Task: What is needed is a copy of each line in the listing that contains "previous".

Data under study:
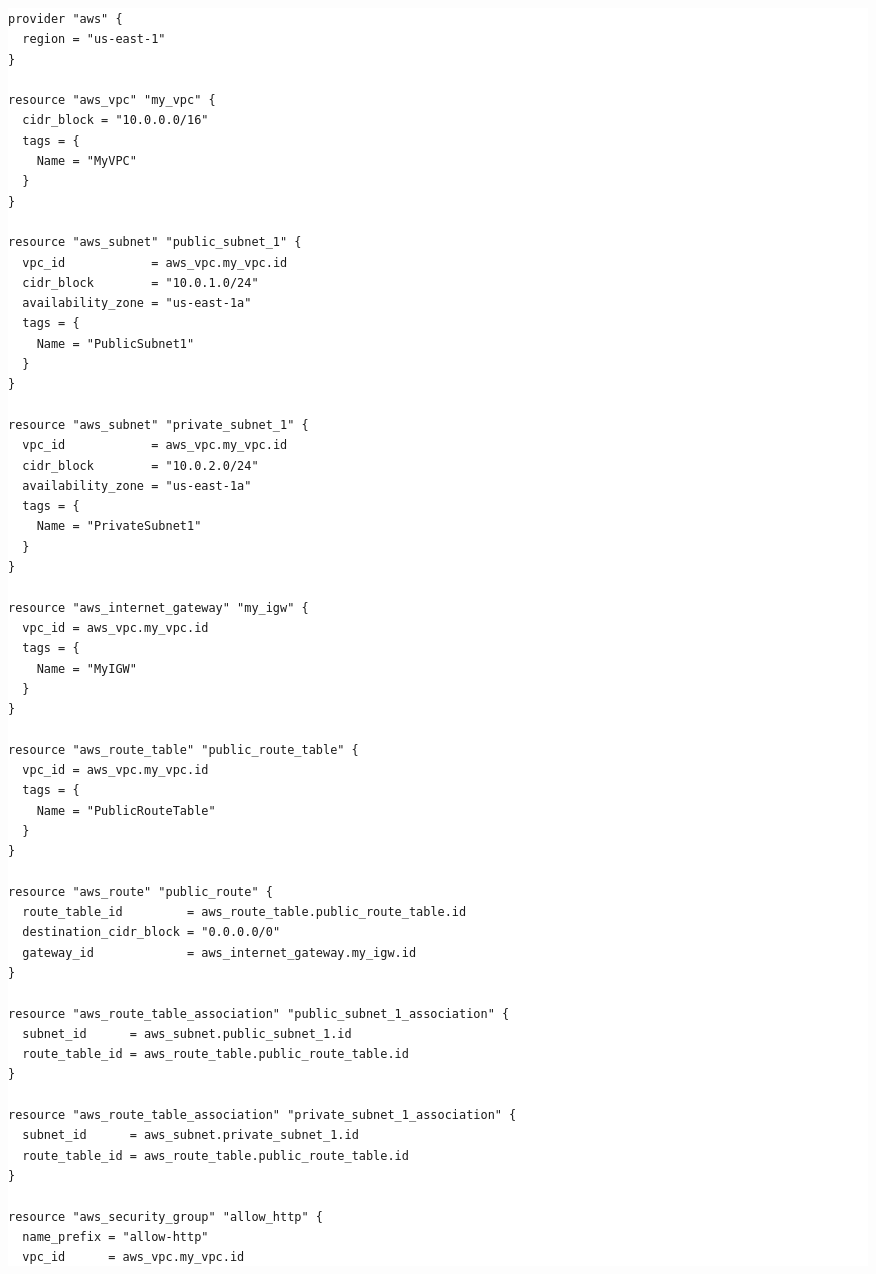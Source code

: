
 ```hcl
provider "aws" {
  region = "us-east-1"
}

resource "aws_vpc" "my_vpc" {
  cidr_block = "10.0.0.0/16"
  tags = {
    Name = "MyVPC"
  }
}

resource "aws_subnet" "public_subnet_1" {
  vpc_id            = aws_vpc.my_vpc.id
  cidr_block        = "10.0.1.0/24"
  availability_zone = "us-east-1a"
  tags = {
    Name = "PublicSubnet1"
  }
}

resource "aws_subnet" "private_subnet_1" {
  vpc_id            = aws_vpc.my_vpc.id
  cidr_block        = "10.0.2.0/24"
  availability_zone = "us-east-1a"
  tags = {
    Name = "PrivateSubnet1"
  }
}

resource "aws_internet_gateway" "my_igw" {
  vpc_id = aws_vpc.my_vpc.id
  tags = {
    Name = "MyIGW"
  }
}

resource "aws_route_table" "public_route_table" {
  vpc_id = aws_vpc.my_vpc.id
  tags = {
    Name = "PublicRouteTable"
  }
}

resource "aws_route" "public_route" {
  route_table_id         = aws_route_table.public_route_table.id
  destination_cidr_block = "0.0.0.0/0"
  gateway_id             = aws_internet_gateway.my_igw.id
}

resource "aws_route_table_association" "public_subnet_1_association" {
  subnet_id      = aws_subnet.public_subnet_1.id
  route_table_id = aws_route_table.public_route_table.id
}

resource "aws_route_table_association" "private_subnet_1_association" {
  subnet_id      = aws_subnet.private_subnet_1.id
  route_table_id = aws_route_table.public_route_table.id
}

resource "aws_security_group" "allow_http" {
  name_prefix = "allow-http"
  vpc_id      = aws_vpc.my_vpc.id

```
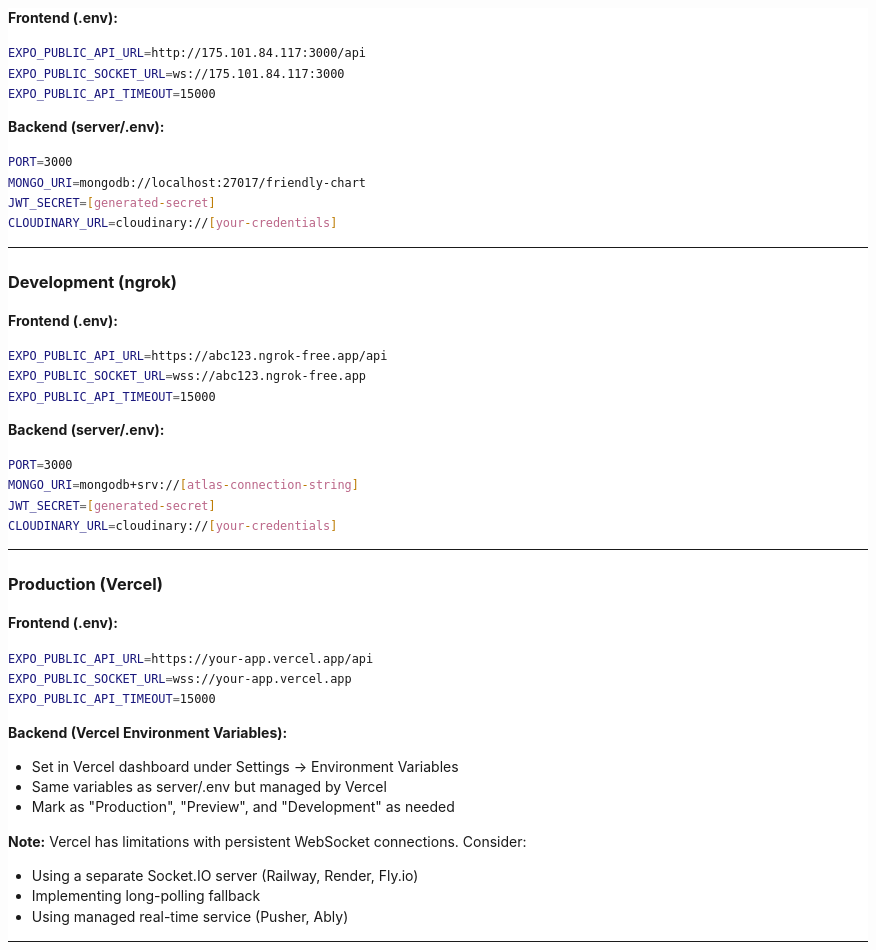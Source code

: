 **Frontend (.env):**
```bash
EXPO_PUBLIC_API_URL=http://175.101.84.117:3000/api
EXPO_PUBLIC_SOCKET_URL=ws://175.101.84.117:3000
EXPO_PUBLIC_API_TIMEOUT=15000
```

**Backend (server/.env):**
```bash
PORT=3000
MONGO_URI=mongodb://localhost:27017/friendly-chart
JWT_SECRET=[generated-secret]
CLOUDINARY_URL=cloudinary://[your-credentials]
```

---

### Development (ngrok)

**Frontend (.env):**
```bash
EXPO_PUBLIC_API_URL=https://abc123.ngrok-free.app/api
EXPO_PUBLIC_SOCKET_URL=wss://abc123.ngrok-free.app
EXPO_PUBLIC_API_TIMEOUT=15000
```

**Backend (server/.env):**
```bash
PORT=3000
MONGO_URI=mongodb+srv://[atlas-connection-string]
JWT_SECRET=[generated-secret]
CLOUDINARY_URL=cloudinary://[your-credentials]
```

---

### Production (Vercel)

**Frontend (.env):**
```bash
EXPO_PUBLIC_API_URL=https://your-app.vercel.app/api
EXPO_PUBLIC_SOCKET_URL=wss://your-app.vercel.app
EXPO_PUBLIC_API_TIMEOUT=15000
```

**Backend (Vercel Environment Variables):**
- Set in Vercel dashboard under Settings → Environment Variables
- Same variables as server/.env but managed by Vercel
- Mark as "Production", "Preview", and "Development" as needed

**Note:** Vercel has limitations with persistent WebSocket connections. Consider:
- Using a separate Socket.IO server (Railway, Render, Fly.io)
- Implementing long-polling fallback
- Using managed real-time service (Pusher, Ably)

---
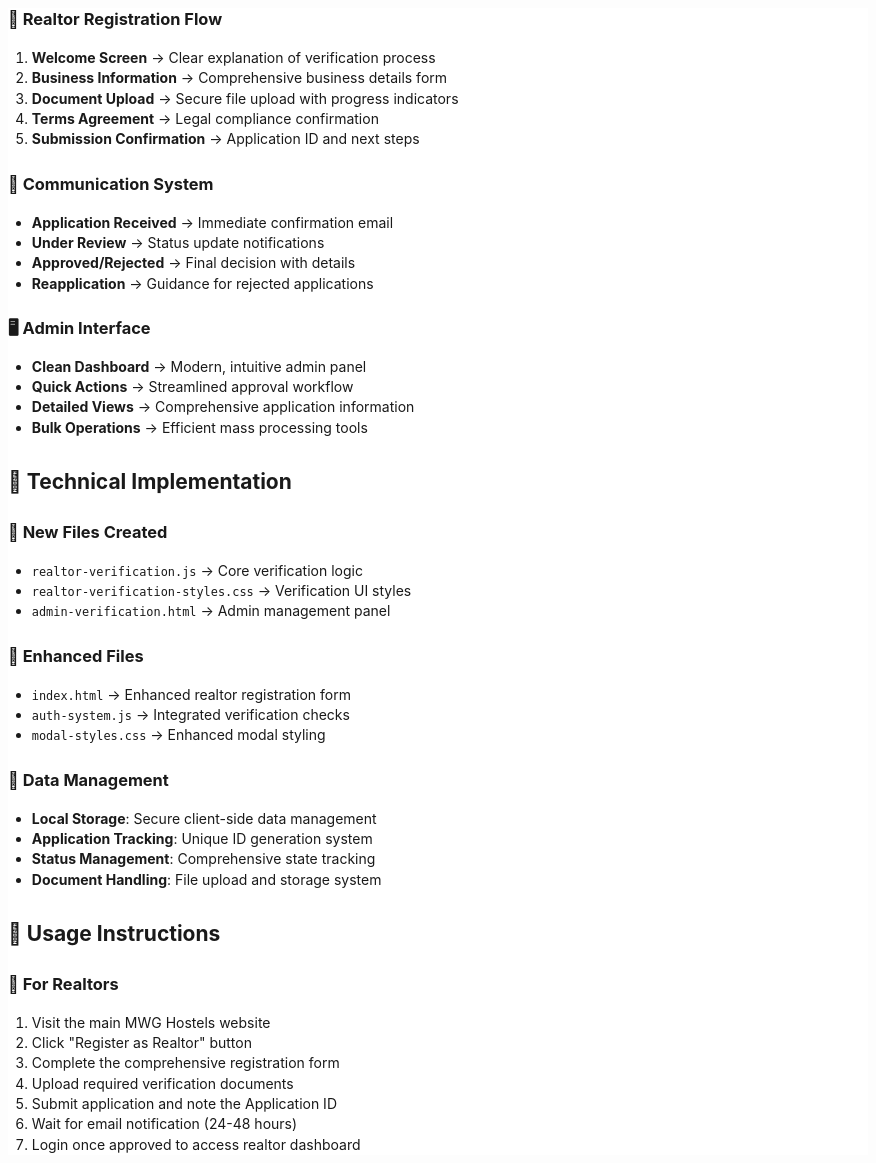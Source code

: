 ### 🎨 **Realtor Registration Flow**
1. **Welcome Screen** → Clear explanation of verification process
2. **Business Information** → Comprehensive business details form
3. **Document Upload** → Secure file upload with progress indicators
4. **Terms Agreement** → Legal compliance confirmation
5. **Submission Confirmation** → Application ID and next steps

### 📧 **Communication System**
- **Application Received** → Immediate confirmation email
- **Under Review** → Status update notifications
- **Approved/Rejected** → Final decision with details
- **Reapplication** → Guidance for rejected applications

### 🖥️ **Admin Interface**
- **Clean Dashboard** → Modern, intuitive admin panel
- **Quick Actions** → Streamlined approval workflow
- **Detailed Views** → Comprehensive application information
- **Bulk Operations** → Efficient mass processing tools

## 🔧 Technical Implementation

### 📁 **New Files Created**
- `realtor-verification.js` → Core verification logic
- `realtor-verification-styles.css` → Verification UI styles
- `admin-verification.html` → Admin management panel

### 🔄 **Enhanced Files**
- `index.html` → Enhanced realtor registration form
- `auth-system.js` → Integrated verification checks
- `modal-styles.css` → Enhanced modal styling

### 💾 **Data Management**
- **Local Storage**: Secure client-side data management
- **Application Tracking**: Unique ID generation system
- **Status Management**: Comprehensive state tracking
- **Document Handling**: File upload and storage system

## 🚀 Usage Instructions

### 👤 **For Realtors**
1. Visit the main MWG Hostels website
2. Click "Register as Realtor" button
3. Complete the comprehensive registration form
4. Upload required verification documents
5. Submit application and note the Application ID
6. Wait for email notification (24-48 hours)
7. Login once approved to access realtor dashboard
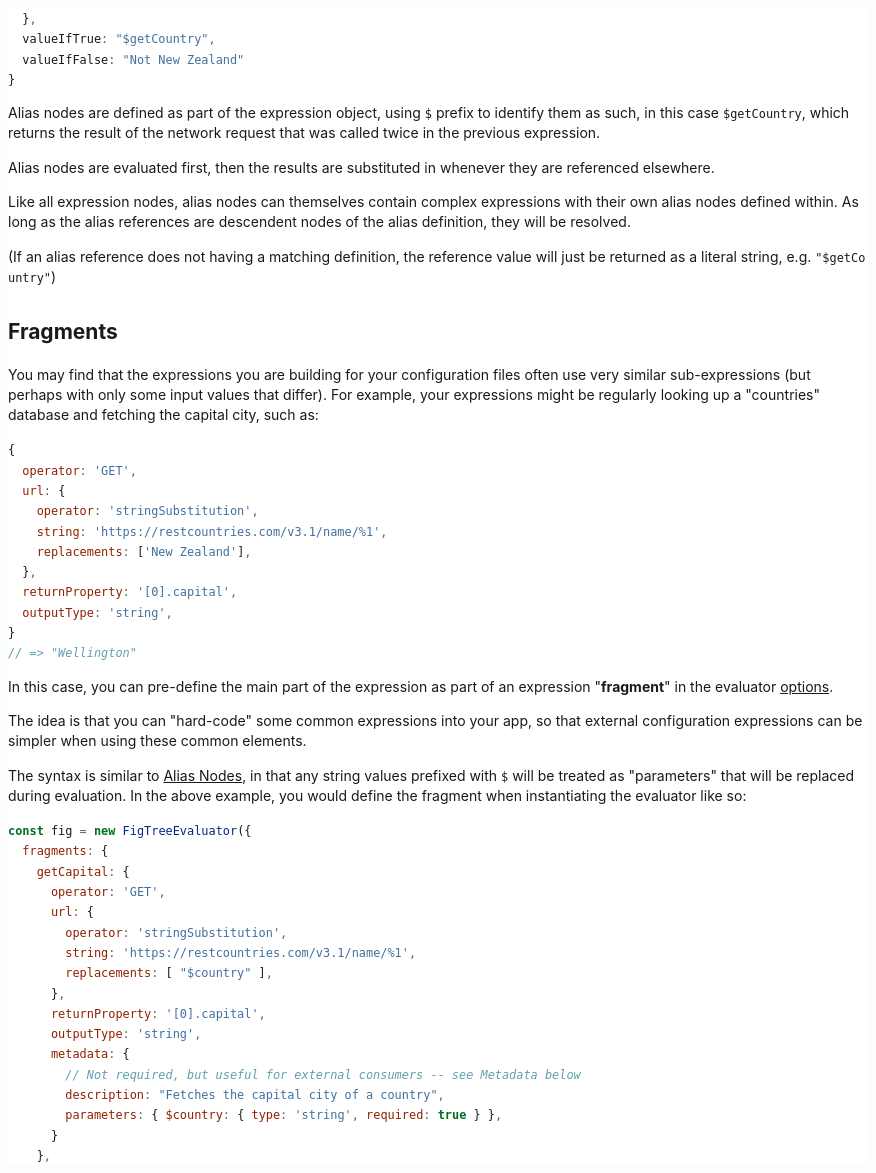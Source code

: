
 ```js
  },
  valueIfTrue: "$getCountry",
  valueIfFalse: "Not New Zealand"
}
```

Alias nodes are defined as part of the expression object, using `$` prefix to identify them as such, in this case `$getCountry`, which returns the result of the network request that was called twice in the previous expression.

Alias nodes are evaluated first, then the results are substituted in whenever they are referenced elsewhere.

Like all expression nodes, alias nodes can themselves contain complex expressions with their own alias nodes defined within. As long as the alias references are descendent nodes of the alias definition, they will be resolved.

(If an alias reference does not having a matching definition, the reference value will just be returned as a literal string, e.g. `"$getCountry"`)

## Fragments

You may find that the expressions you are building for your configuration files often use very similar sub-expressions (but perhaps with only some input values that differ). For example, your expressions might be regularly looking up a "countries" database and fetching the capital city, such as:
```js
{
  operator: 'GET',
  url: {
    operator: 'stringSubstitution',
    string: 'https://restcountries.com/v3.1/name/%1',
    replacements: ['New Zealand'],
  },
  returnProperty: '[0].capital',
  outputType: 'string',
}
// => "Wellington"
```

In this case, you can pre-define the main part of the expression as part of an expression "**fragment**" in the evaluator [options](#available-options).

The idea is that you can "hard-code" some common expressions into your app, so that external configuration expressions can be simpler when using these common elements.

The syntax is similar to [Alias Nodes](#alias-nodes), in that any string values prefixed with `$` will be treated as "parameters" that will be replaced during evaluation. In the above example, you would define the fragment when instantiating the evaluator like so:

```js
const fig = new FigTreeEvaluator({
  fragments: {
    getCapital: {
      operator: 'GET',
      url: {
        operator: 'stringSubstitution',
        string: 'https://restcountries.com/v3.1/name/%1',
        replacements: [ "$country" ],
      },
      returnProperty: '[0].capital',
      outputType: 'string',
      metadata: {
        // Not required, but useful for external consumers -- see Metadata below
        description: "Fetches the capital city of a country",
        parameters: { $country: { type: 'string', required: true } },
      }
    },
```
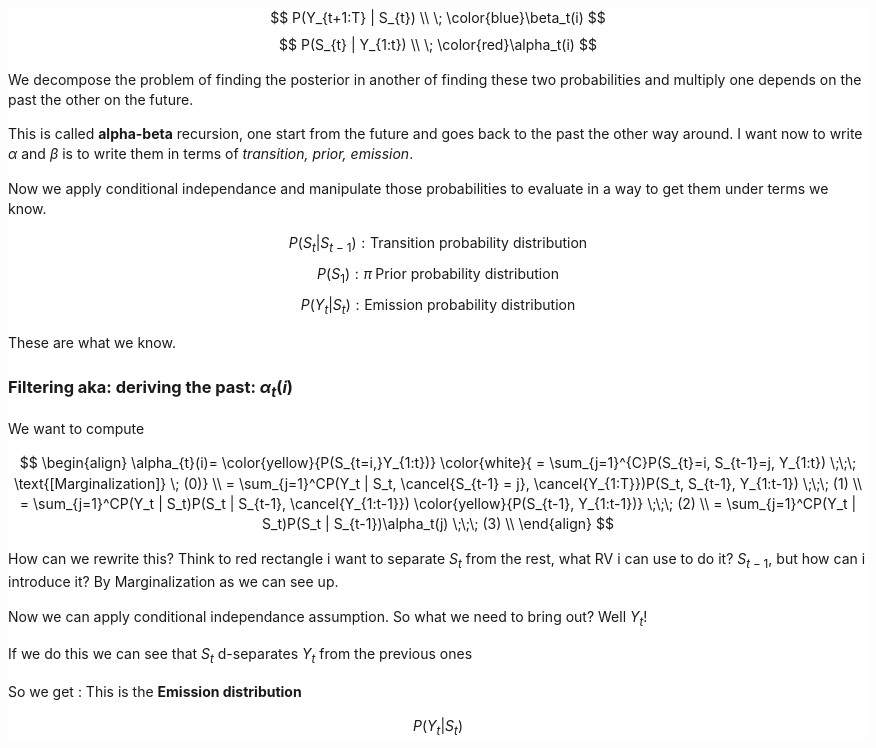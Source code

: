 $$
P(Y_{t+1:T} | S_{t}) \\ \; \color{blue}\beta_t(i)
$$
$$
P(S_{t} | Y_{1:t}) \\ \; \color{red}\alpha_t(i)
$$

We decompose the problem of finding the posterior in another of finding these two probabilities and multiply one depends on the past the other on the future.

This is called **alpha-beta** recursion, one start from the future and goes back to the past the other way around. I want now to write $\alpha$ and $\beta$ is to write them in terms of *transition, prior, emission*.

Now we apply conditional independance and manipulate those probabilities to evaluate in a way to get them under terms we know.

$$
P(S_{t}| S_{t-1}): \text{Transition probability distribution}
$$
$$
P(S_1) : \pi \; \text{Prior probability distribution}
$$
$$
P(Y_{t} | S_t) : \text{Emission probability distribution}
$$

These are what we know.

### Filtering aka: deriving the past: $\alpha_t(i)$ 

We want to compute

$$
\begin{align}
\alpha_{t}(i)= \color{yellow}{P(S_{t=i,}Y_{1:t})} \color{white}{  = \sum_{j=1}^{C}P(S_{t}=i, S_{t-1}=j, Y_{1:t}) \;\;\; \text{[Marginalization]} \; (0)}  \\
= \sum_{j=1}^CP(Y_t | S_t, \cancel{S_{t-1} = j}, \cancel{Y_{1:T}})P(S_t, S_{t-1}, Y_{1:t-1}) \;\;\; (1) \\
= \sum_{j=1}^CP(Y_t | S_t)P(S_t | S_{t-1}, \cancel{Y_{1:t-1}}) \color{yellow}{P(S_{t-1}, Y_{1:t-1})} \;\;\; (2) \\
= \sum_{j=1}^CP(Y_t | S_t)P(S_t | S_{t-1})\alpha_t(j)  \;\;\; (3) \\
\end{align}
$$

How can we rewrite this? Think to red rectangle i want to separate $S_t$ from the rest, what RV i can use to do it? $S_{t-1}$, but how can i introduce it? By Marginalization as we can see up.

Now we can apply conditional independance assumption. So what we need to bring out? Well $Y_t$!

If we do this we can see that $S_t$ d-separates $Y_t$ from the previous ones

So we get : This is the **Emission distribution**

$$
P(Y_{t}| S_{t})
$$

Answer for the task:
Alias nodes are defined as part of the expression object, using `$` prefix to identify them as such, in this case `$getCountry`, which returns the result of the network request that was called twice in the previous expression.
If we do this we can see that $S_t$ d-separates $Y_t$ from the previous ones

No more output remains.